Thesis supervisors:
Professor Enn Lust, University of Tartu
PhD Jaak Nerut, University of Tartu
Opponent:
Professor Pawel J. Kulesza, University of Warsaw, Poland
Summary:
Alternative energy conversion systems are novel solution for the energy and environmental crisis due to the limited resources of fossil fuels and the globally increasing pollution level. Many countries have invested into development of the environmental friendly renewable-and hydrogen energy technology. Polymer electrolyte membrane fuel cell (PEMFC) is a promising alternative energy conversion system, which has very high electrical efficiency because the energy of the chemical reaction is directly converted into electrical energy. The overall efficiency can be increased even further if the generated heat is used as well.

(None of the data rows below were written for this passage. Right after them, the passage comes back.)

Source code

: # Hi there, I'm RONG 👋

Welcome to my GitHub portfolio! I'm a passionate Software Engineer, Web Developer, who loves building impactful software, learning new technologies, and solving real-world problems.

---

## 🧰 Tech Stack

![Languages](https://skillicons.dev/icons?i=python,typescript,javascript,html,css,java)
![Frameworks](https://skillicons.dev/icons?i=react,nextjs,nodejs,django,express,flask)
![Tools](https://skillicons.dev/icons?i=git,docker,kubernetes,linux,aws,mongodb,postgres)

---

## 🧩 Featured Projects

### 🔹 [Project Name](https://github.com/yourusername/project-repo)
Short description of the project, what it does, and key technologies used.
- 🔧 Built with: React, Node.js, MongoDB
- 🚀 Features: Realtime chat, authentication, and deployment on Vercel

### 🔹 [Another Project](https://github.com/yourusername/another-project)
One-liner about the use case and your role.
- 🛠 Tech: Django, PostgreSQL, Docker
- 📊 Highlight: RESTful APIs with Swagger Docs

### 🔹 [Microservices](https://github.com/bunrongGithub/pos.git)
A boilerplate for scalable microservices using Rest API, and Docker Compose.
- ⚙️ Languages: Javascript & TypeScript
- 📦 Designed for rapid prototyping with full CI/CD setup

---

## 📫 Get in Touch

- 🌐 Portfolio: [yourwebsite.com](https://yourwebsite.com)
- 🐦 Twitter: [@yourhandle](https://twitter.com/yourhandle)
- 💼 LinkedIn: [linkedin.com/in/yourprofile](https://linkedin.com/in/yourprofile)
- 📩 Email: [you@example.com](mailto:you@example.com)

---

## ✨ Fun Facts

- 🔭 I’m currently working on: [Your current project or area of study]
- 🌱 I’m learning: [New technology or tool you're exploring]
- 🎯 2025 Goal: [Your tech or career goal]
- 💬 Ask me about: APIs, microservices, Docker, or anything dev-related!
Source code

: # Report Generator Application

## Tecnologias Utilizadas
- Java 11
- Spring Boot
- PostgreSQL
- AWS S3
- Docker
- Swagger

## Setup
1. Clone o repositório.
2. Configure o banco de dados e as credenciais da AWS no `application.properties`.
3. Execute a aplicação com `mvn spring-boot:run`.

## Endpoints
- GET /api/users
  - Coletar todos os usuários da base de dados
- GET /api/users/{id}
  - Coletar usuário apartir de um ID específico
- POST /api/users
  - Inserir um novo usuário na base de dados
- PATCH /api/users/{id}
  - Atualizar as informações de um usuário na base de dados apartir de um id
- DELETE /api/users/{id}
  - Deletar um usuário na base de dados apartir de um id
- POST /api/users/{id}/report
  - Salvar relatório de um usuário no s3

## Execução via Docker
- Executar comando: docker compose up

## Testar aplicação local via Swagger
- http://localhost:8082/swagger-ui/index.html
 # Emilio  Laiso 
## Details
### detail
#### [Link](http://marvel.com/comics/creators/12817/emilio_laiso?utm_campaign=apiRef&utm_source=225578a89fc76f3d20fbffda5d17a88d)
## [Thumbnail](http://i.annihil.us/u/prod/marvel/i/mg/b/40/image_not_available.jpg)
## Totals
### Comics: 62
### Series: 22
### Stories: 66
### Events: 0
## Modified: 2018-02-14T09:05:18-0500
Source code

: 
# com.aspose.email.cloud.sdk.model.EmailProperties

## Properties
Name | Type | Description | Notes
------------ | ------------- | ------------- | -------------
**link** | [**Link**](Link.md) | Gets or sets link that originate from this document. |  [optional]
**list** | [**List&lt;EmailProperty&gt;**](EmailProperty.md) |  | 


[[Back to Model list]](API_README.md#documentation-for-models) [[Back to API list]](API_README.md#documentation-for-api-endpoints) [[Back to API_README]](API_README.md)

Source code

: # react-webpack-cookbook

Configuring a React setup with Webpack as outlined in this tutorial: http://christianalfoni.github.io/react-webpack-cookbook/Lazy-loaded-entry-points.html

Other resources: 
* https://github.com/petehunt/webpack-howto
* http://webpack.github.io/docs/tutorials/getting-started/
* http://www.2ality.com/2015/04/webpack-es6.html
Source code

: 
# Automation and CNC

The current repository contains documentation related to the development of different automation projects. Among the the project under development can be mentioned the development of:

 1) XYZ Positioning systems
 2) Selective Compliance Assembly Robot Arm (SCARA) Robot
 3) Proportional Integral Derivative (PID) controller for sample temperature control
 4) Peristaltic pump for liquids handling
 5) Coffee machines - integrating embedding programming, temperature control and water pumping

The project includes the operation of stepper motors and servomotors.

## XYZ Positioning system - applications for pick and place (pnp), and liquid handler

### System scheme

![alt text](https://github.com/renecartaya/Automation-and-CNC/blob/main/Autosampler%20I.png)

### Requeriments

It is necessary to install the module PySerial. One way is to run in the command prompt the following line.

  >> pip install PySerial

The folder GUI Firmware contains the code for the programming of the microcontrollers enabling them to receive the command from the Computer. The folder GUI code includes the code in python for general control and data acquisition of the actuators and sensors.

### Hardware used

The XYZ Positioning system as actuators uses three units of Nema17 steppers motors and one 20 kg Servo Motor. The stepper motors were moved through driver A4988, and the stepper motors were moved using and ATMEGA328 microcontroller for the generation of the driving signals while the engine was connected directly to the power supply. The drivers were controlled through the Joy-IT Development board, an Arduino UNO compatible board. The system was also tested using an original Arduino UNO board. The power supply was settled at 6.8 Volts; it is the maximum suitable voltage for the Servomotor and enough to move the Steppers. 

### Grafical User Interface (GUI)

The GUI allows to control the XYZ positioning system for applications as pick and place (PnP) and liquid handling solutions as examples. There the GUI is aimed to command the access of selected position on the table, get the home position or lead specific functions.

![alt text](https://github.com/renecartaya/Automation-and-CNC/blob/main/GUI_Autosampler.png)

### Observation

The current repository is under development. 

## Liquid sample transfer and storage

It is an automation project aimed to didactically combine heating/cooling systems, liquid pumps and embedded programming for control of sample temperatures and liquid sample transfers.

The electrochemical reactions occur on the surface of the catalyst, which usually is platinum nanoparticles supported onto the porous carbon. To minimize the use of platinum in the catalyst layer and through that the cost of a fuel cell, it is important to design a catalyst structure, which has small Pt-nanoparticles with large effective surface area finely dispersed at the porous surface of the catalyst support.
This is the first systematic study where the molybdenum carbide derived carbons (C(Mo2C)) with tuneable porosity have been studied as a catalyst support for the oxygen electroreduction (ORR). For this work the C(Mo2C)s were prepared from Mo2C at six different fixed chlorination temperatures from 600 °C to 1000 °C and the ORR kinetics was studied on different pristine C(Mo2C) and Pt nanoclusters activated composite Pt-C(Mo2C) and Pt Ru alloy nanoclusters activated Pt-Ru-C(Mo2C) electrode materials in 0.5 M H2SO4 solution at 22 ± 1°C.
It was demonstrated that ORR at micromesoporous carbons strongly depends on the C(Mo2C) synthesis temperature, i.e. on the porosity, pore size distribution, ratio of micropore and mesopore surface area and volume, crystallinity and amount of catalytically active defected areas, expressed at the C(Mo2C) surface.